Il symbolise un moment de doute, une peur du futur. C'est un peu comme quand tu as peur de te projeter dans le futur : tu regardes dans le rétroviseur pour faire un bilan. Tu repenses à tes rêves d'enfance et tes désillusions d'adulte. Ce ne sont pas toujours des thèmes très gais qui sont abordés. Mais comme j'utilise des métaphores associées à l'enfance, les sujets évoqués passent sans doute un peu plus facilement. Par exemple, pour "La femme du magicien", c'est une chanson assez dure sur une femme objet qui souffre parce qu'elle manipulée par son homme. C'est un sujet que je ne voulais pas aborder de manière crue et classique. "On est toute des ex-princesses", c'est un bilan : la vie ne t'apporte pas ce que tu attendais. Ce n'est pas pour autant que ta vie n'est pas belle, c'est juste que tu n'as pas ce que tu voulais. C'est un disque beaucoup plus triste et moins girl power que "Je ne mâche pas mes mots". Tout ça est relié par un fil conducteur qui se trouve être l'enfance. De là, on titre la bobine. Cet album, ce sont vraiment des questionnements et des doutes que j'avais et qu'on a réussi à habiller. Tout ça ressemble à une fille de trente-cinq ans qui se pose des questions avant de se projeter dans le reste de sa vie.

« Quand j'étais petite on m'appelait "Vodka-Couscous". »
Une fille ou une femme ?
Etant donné que c'est "Le syndrome de Peter Pan", je dirais presque une fille. Il n'empêche que si les années passent vite, tu ne grandis pas toujours au même rythme. Je sais pour ma part que j'ai été très tôt dans la peau d'une femme puisque je baigne dans le milieu artistique depuis que j'ai quinze ans. J'ai joué très tôt des rôles compliqués au cinéma, comme celui de prostituées. A un moment donné, il y a cette juvénilité qui rejailli dans ta vie. Surtout quand tu deviens mère : tout revient dans les yeux de ton enfant. Tu revois ce que tu étais quand tu étais petit. C'est comme une évidence.

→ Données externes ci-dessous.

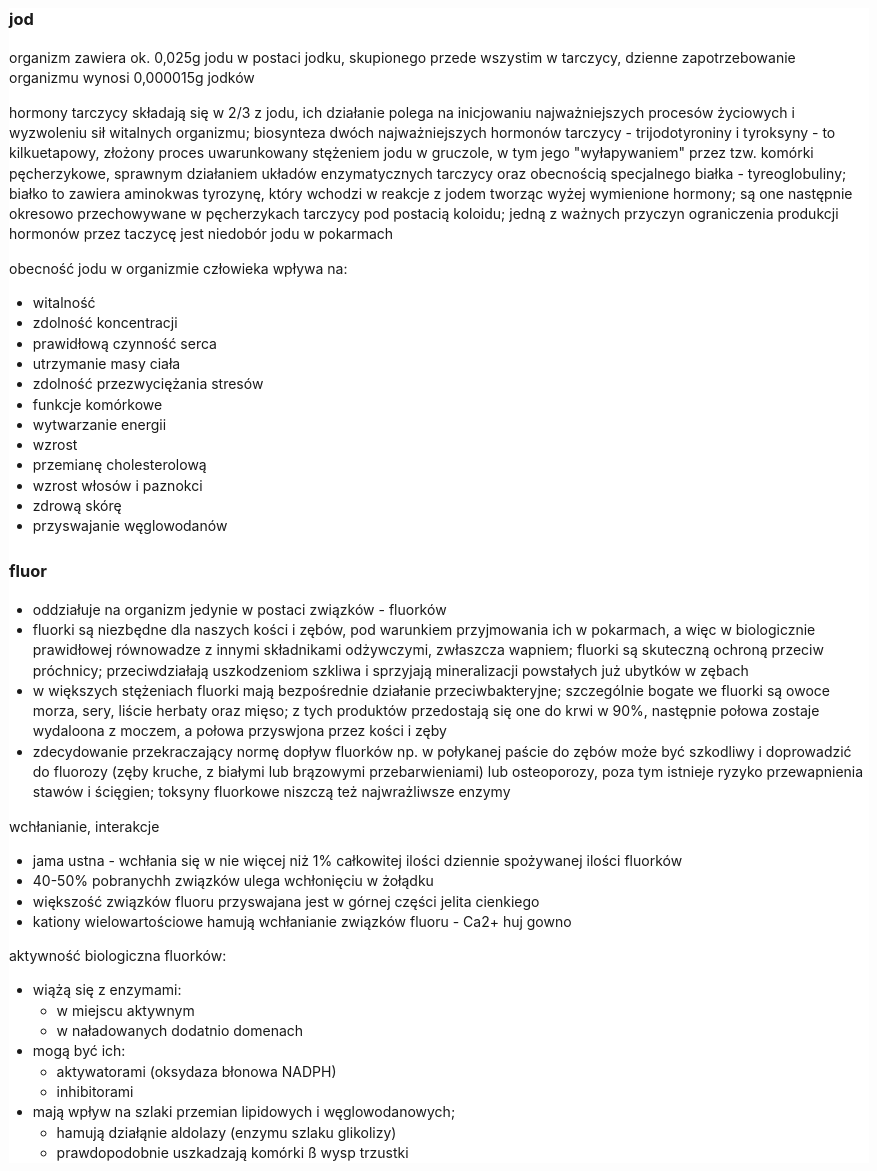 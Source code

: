 ### jod
organizm zawiera ok. 0,025g jodu w postaci jodku, skupionego przede wszystim w tarczycy, dzienne zapotrzebowanie organizmu wynosi 0,000015g jodków

hormony tarczycy składają się w 2/3 z jodu, ich działanie polega na inicjowaniu najważniejszych procesów życiowych i wyzwoleniu sił witalnych organizmu; biosynteza dwóch najważniejszych hormonów tarczycy - trijodotyroniny i tyroksyny - to kilkuetapowy, złożony proces uwarunkowany stężeniem jodu w gruczole, w tym jego "wyłapywaniem" przez tzw. komórki pęcherzykowe, sprawnym działaniem układów enzymatycznych tarczycy oraz obecnością specjalnego białka - tyreoglobuliny; białko to zawiera aminokwas tyrozynę, który wchodzi w reakcje z jodem tworząc wyżej wymienione hormony; są one następnie okresowo przechowywane w pęcherzykach tarczycy pod postacią koloidu; jedną z ważnych przyczyn ograniczenia produkcji hormonów przez taczycę jest niedobór jodu w pokarmach

obecność jodu w organizmie człowieka wpływa na:
- witalność
- zdolność koncentracji
- prawidłową czynność serca
- utrzymanie masy ciała
- zdolność przezwyciężania stresów
- funkcje komórkowe
- wytwarzanie energii
- wzrost
- przemianę cholesterolową
- wzrost włosów i paznokci
- zdrową skórę
- przyswajanie węglowodanów

### fluor
- oddziałuje na organizm jedynie w postaci związków - fluorków
- fluorki są niezbędne dla naszych kości i zębów, pod warunkiem przyjmowania ich w pokarmach, a więc w biologicznie prawidłowej równowadze z innymi składnikami odżywczymi, zwłaszcza wapniem; fluorki są skuteczną ochroną przeciw próchnicy; przeciwdziałają uszkodzeniom szkliwa i sprzyjają mineralizacji powstałych już ubytków w zębach
- w większych stężeniach fluorki mają bezpośrednie działanie przeciwbakteryjne; szczególnie bogate we fluorki są owoce morza, sery, liście herbaty oraz mięso; z tych produktów przedostają się one do krwi w 90%, następnie połowa zostaje wydaloona z moczem, a połowa przyswjona przez kości i zęby
- zdecydowanie przekraczający normę dopływ fluorków np. w połykanej paście do zębów może być szkodliwy i doprowadzić do fluorozy (zęby kruche, z białymi lub brązowymi przebarwieniami) lub osteoporozy, poza tym istnieje ryzyko przewapnienia stawów i ścięgien; toksyny fluorkowe niszczą też najwrażliwsze enzymy

wchłanianie, interakcje

- jama ustna - wchłania się w nie więcej niż 1% całkowitej ilości dziennie spożywanej ilości fluorków
- 40-50% pobranychh związków ulega wchłonięciu w żołądku
- większość związków fluoru przyswajana jest w górnej części jelita cienkiego
- kationy wielowartościowe hamują wchłanianie związków fluoru - Ca2+ huj gowno

aktywność biologiczna fluorków:
- wiążą się z enzymami:
	- w miejscu aktywnym
	- w naładowanych dodatnio domenach
- mogą być ich:
	- aktywatorami (oksydaza błonowa NADPH)
	- inhibitorami
- mają wpływ na szlaki przemian lipidowych i węglowodanowych;
	- hamują działąnie aldolazy (enzymu szlaku glikolizy)
	- prawdopodobnie uszkadzają komórki ß wysp trzustki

Enfin, ce disque est aussi représentatif de tes origines.
Tu es fait de ce que t'apporte l'origine de tes parents. Et si je veux être honnête avec le public, bien sûr que je dois lui parler de la France. Mais je dois aussi lui parler de l'Europe centrale et de l'Afrique du Nord. C'est ça mon mélange. Quand j'étais petite, on m'appelait "Vodka-Couscous". Ce sont des violons et à la fois de la musique orientale. C'est aussi le fait d'être profondément parisienne et française. J'ai une sensibilité slave avec une couleur du sud. Finalement, j'ai les couleurs plus foncées que celle que je suis vraiment. J'ai un fils qui pourrait être le tien : il a les yeux bleus et le teint pâle. Il était donc important que ce qui me fait vibrer et pleurer soit présent sur cet album. Les violons, les xylophones et les accordéons, c'était important qu'on les retrouve. D'où la caravane sur la pochette de l'album qui symbolise le voyage. Comme dans les clips d'ailleurs. Je me sens totalement nomade aussi. C'est plus logique pour moi de me présenter comme ça.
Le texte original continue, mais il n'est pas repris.